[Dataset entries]
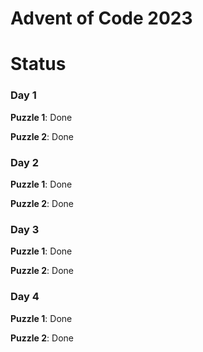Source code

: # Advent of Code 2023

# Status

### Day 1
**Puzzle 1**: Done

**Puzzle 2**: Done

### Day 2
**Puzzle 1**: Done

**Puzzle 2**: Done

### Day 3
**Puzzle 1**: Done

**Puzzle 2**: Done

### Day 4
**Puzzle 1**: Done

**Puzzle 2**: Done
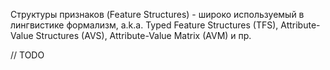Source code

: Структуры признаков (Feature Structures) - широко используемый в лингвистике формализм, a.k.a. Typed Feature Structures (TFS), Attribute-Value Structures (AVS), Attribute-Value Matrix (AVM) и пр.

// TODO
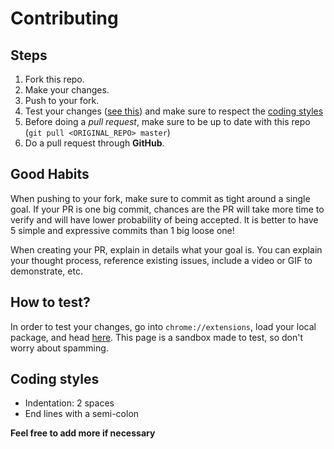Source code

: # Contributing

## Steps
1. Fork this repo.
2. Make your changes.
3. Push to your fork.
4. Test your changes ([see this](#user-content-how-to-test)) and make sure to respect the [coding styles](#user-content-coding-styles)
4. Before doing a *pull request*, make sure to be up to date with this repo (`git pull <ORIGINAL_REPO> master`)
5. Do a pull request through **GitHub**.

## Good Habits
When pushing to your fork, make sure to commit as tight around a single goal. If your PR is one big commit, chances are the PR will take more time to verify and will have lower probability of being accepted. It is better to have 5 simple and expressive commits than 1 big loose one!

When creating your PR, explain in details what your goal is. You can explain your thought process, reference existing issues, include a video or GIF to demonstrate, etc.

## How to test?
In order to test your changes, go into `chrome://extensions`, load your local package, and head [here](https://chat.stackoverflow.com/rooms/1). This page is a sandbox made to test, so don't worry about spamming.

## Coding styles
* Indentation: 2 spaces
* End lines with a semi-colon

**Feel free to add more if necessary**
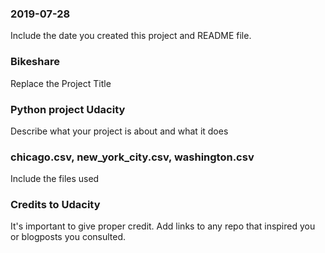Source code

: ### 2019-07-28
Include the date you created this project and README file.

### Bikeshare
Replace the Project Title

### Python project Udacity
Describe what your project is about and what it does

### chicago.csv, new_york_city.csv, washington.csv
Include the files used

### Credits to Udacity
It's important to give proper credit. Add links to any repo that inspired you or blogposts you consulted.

* * *

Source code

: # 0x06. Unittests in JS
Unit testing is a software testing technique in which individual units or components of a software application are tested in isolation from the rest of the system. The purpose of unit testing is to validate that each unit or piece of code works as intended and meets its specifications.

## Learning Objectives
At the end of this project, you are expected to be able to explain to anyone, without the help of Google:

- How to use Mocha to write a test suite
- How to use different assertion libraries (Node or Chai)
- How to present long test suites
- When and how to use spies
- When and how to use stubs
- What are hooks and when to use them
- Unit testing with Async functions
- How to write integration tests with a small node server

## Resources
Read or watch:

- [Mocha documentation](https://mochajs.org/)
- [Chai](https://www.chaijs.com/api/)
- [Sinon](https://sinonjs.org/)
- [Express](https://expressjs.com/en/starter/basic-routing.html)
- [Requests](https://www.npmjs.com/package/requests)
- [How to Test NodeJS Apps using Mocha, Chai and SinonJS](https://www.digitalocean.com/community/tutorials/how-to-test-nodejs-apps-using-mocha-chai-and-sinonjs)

EXERCISE INSTRUCTIONS: All lines above from the one containing "When creating your" up to and including the one containing "It's important to" are to be set down exactly, and nothing else. Leave images out.

EXERCISE SOLUTION:
When creating your PR, explain in details what your goal is. You can explain your thought process, reference existing issues, include a video or GIF to demonstrate, etc.

## How to test?
In order to test your changes, go into `chrome://extensions`, load your local package, and head [here](https://chat.stackoverflow.com/rooms/1). This page is a sandbox made to test, so don't worry about spamming.

## Coding styles
* Indentation: 2 spaces
* End lines with a semi-colon

**Feel free to add more if necessary**
Source code

: ### 2019-07-28
Include the date you created this project and README file.

### Bikeshare
Replace the Project Title

### Python project Udacity
Describe what your project is about and what it does

### chicago.csv, new_york_city.csv, washington.csv
Include the files used

### Credits to Udacity
It's important to give proper credit. Add links to any repo that inspired you or blogposts you consulted.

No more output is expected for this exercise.